1. What is Chapter 2’s main point?

This chapter discusses the thirteen types of decisions professionals from a number of fields ask their audiences to make and the effectiveness of learning your audience’s information requirements for each type of decision. By classifying these audience decisions and the documents, presentations, and interactions that elicit these decisions, professionals have the ability to more accurately predict the information their audiences are expecting them to provide in a document, presentation, or interaction. Twelve of the thirteen types of decisions are split into two groups which include Principal/Agent relationships (oversight, compliance, staffing, employment, exonerative, rally) and Audience decisions about financial resources (investment, lending, usage, sourcing, budgetary and borrowing). Decisions about principal/agent relationships can be further divided into three pairs which include decisions that (1) execute the relationship (oversight, compliance), (2) establish the relationship (staffing, employment), and (3) maintain the relationship(exonerative, rallying). In the three pairs listed, the first of each pair is made by principals and the second by agents. The last type of decision is a policy decision and determines whether to make a change that will affect a group or organization. This is different than the other types of decisions because unlike principal/agent relationship decision types, policy decisions are often made by groups or colleagues, or by a leader who has asked his subordinates or advisers for advice. In addition, policy decisions can be affected by external groups that might have a stake in the decision (i.e. Constituents, unions, special interests) and can sometimes require professionals to determine decision criteria and convince their audience to accept these criteria. Finally, there are some types of decisions that do not fall under any of the above types of decisions. This includes decisions that professionals are more likely to make by themselves (judicial, regulatory, technical) do not fall under any of the thirteen decision types. Classifying types of decisions will help communicators save time and improve the accuracy of predicting what information each audience requires.

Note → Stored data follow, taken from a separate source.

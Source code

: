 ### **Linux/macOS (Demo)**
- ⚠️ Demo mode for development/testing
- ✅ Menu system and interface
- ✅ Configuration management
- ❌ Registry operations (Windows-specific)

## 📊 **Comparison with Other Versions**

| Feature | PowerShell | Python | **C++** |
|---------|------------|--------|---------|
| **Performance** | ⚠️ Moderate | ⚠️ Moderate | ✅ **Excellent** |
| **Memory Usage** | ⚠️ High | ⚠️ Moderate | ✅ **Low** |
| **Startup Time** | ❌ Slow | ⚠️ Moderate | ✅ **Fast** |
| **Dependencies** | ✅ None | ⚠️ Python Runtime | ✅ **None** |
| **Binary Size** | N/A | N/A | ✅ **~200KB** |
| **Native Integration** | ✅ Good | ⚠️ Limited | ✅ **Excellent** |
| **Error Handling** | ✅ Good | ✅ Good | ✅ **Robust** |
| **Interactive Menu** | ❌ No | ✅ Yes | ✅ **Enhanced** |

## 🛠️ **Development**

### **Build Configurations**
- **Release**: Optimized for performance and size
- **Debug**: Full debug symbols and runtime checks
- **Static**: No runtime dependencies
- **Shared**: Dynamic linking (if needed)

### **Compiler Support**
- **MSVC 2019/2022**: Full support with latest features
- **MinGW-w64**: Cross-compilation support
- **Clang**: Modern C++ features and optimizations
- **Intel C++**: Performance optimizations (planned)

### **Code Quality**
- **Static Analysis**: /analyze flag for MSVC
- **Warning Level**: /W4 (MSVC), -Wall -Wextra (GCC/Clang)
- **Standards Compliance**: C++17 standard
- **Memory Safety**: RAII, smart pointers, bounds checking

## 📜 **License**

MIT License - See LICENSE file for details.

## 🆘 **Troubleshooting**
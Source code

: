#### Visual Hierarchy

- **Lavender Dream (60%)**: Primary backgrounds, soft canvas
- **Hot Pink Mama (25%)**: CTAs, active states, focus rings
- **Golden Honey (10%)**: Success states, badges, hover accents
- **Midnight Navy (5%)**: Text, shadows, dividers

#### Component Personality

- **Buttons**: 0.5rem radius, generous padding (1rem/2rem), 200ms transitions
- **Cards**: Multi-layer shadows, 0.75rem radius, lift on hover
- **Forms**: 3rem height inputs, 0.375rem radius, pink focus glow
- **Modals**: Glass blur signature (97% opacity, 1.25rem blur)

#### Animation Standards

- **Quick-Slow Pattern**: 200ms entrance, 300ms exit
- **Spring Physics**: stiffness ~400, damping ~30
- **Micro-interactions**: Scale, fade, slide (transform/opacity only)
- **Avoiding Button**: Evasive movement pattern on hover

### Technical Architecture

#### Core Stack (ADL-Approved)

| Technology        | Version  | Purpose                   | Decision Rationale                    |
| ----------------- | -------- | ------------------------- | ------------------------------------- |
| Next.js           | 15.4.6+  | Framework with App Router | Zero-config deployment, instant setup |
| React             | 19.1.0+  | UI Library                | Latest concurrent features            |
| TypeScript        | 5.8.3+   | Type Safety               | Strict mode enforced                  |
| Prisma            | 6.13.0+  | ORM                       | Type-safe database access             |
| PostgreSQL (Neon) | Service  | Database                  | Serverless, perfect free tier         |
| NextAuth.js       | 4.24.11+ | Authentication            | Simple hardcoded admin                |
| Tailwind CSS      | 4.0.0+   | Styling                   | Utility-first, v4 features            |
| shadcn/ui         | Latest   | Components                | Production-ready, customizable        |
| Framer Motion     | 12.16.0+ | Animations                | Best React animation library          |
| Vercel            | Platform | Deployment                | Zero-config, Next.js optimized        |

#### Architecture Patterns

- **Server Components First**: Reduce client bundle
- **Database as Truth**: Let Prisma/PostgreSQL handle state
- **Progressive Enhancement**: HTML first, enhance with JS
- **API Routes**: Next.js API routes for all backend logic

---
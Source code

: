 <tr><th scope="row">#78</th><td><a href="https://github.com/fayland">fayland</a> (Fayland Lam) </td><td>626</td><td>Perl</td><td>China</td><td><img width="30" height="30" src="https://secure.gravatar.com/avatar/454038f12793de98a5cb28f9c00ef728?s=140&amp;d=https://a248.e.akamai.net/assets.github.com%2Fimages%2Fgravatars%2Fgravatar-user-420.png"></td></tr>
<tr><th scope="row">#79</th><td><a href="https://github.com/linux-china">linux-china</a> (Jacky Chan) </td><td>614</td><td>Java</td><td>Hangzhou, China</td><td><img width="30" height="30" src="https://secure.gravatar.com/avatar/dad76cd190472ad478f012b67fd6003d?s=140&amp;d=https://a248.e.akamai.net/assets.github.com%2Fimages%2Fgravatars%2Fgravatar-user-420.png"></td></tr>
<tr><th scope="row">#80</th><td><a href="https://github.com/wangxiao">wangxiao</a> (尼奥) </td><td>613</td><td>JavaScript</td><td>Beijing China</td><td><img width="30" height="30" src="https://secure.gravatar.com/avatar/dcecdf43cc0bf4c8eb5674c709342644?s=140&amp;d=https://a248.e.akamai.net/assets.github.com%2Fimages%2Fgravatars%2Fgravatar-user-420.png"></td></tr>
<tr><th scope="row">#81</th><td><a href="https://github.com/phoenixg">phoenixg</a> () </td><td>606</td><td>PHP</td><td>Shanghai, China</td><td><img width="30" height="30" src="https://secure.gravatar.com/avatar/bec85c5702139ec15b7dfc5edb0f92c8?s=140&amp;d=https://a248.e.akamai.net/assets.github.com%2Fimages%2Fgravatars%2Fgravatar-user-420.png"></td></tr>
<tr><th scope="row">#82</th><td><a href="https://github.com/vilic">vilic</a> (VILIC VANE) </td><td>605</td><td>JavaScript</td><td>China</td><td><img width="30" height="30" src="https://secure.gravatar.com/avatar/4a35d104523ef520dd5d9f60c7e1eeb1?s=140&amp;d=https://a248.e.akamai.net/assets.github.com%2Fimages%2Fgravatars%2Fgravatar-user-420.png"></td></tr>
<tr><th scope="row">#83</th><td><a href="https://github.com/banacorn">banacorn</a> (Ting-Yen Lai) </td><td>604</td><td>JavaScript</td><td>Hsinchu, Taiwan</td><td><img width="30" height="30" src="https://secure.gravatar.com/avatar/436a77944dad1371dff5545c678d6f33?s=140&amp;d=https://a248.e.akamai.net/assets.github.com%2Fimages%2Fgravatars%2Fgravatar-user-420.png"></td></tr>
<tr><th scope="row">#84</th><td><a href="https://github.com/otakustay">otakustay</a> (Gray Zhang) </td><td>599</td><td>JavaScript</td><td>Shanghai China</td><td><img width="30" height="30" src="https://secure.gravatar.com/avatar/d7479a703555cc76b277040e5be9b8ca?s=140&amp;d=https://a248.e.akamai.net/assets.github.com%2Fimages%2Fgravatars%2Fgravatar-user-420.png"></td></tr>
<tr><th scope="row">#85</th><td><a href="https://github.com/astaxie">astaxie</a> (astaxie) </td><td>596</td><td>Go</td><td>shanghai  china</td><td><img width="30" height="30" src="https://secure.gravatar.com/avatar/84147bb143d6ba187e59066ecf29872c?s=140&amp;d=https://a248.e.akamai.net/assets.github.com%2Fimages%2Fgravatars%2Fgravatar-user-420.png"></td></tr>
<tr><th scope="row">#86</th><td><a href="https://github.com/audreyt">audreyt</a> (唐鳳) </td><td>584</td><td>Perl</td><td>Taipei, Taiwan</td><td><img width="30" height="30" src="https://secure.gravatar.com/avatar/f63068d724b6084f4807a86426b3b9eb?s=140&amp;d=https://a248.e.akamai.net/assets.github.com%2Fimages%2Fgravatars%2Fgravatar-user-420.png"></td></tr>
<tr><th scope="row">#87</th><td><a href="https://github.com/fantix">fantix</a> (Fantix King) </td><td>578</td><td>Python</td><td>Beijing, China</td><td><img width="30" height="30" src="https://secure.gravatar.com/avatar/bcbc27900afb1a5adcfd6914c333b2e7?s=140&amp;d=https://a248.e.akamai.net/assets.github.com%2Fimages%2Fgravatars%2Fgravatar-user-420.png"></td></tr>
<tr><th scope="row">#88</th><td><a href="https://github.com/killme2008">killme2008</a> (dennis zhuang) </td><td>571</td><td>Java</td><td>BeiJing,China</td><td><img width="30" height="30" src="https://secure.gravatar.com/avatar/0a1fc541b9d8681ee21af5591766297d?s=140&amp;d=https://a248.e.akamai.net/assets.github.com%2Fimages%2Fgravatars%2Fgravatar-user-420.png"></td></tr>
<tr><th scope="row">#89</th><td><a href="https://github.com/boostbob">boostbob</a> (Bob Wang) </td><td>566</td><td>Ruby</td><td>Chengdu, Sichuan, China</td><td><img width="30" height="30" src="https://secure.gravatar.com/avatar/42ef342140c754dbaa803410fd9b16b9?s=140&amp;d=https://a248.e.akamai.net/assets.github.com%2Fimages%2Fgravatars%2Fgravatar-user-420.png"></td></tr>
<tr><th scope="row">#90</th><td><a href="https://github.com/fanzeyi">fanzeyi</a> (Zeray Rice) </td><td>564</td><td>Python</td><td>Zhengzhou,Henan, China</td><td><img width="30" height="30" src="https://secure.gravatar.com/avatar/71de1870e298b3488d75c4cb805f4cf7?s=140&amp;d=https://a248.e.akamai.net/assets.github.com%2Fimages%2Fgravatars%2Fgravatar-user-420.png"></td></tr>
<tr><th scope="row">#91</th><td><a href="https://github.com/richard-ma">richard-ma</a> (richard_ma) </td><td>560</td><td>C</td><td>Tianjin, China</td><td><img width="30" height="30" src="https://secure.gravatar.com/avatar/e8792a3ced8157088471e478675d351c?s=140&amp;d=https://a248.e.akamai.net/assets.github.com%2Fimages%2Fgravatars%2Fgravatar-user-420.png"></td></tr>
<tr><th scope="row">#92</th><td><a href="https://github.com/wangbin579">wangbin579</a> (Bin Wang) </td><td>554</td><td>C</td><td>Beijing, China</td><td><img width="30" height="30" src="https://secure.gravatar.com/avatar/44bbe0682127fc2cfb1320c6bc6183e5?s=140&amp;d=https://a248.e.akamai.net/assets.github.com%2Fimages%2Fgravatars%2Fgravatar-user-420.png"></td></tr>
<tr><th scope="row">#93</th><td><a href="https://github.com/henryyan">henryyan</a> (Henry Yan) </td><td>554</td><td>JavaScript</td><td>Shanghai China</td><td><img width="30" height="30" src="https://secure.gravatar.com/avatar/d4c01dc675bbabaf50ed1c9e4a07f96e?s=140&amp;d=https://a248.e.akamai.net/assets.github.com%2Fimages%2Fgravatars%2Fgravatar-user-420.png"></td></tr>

2. In what ways does the chapter challenge common assumptions about effective communication?

It is commonly assumed that a communicator will learn a great deal about what information to present if he knows the format the audience expects, the source of a message, and the type of audience he will be presenting to. However, these tell the communicator virtually nothing about what content the audience is expecting. Also, one might assume that documents classified in similar ways will have similar content and those classified in different ways will have different content. For instance, “plans” and “reports” are seemingly different but a business plan and an annual report will have very similar content. Also, all “plans” are not meant to elicit the same types of decision. A business plan might elicit an investment decision or a meal plan might elicit a usage decision. In addition, many might assume that a leader describing a specific issue within the organization can use the same content to effectively persuade an audience that includes the board of directors equally as well as an audience that includes lower-level employees. However, this is not the case because the Board and low-level employees will have different decision criteria and thus expect different information to make an informed decision. The leader will be most effective if he determines the needs and preference of each specific audience and present to each of them accordingly.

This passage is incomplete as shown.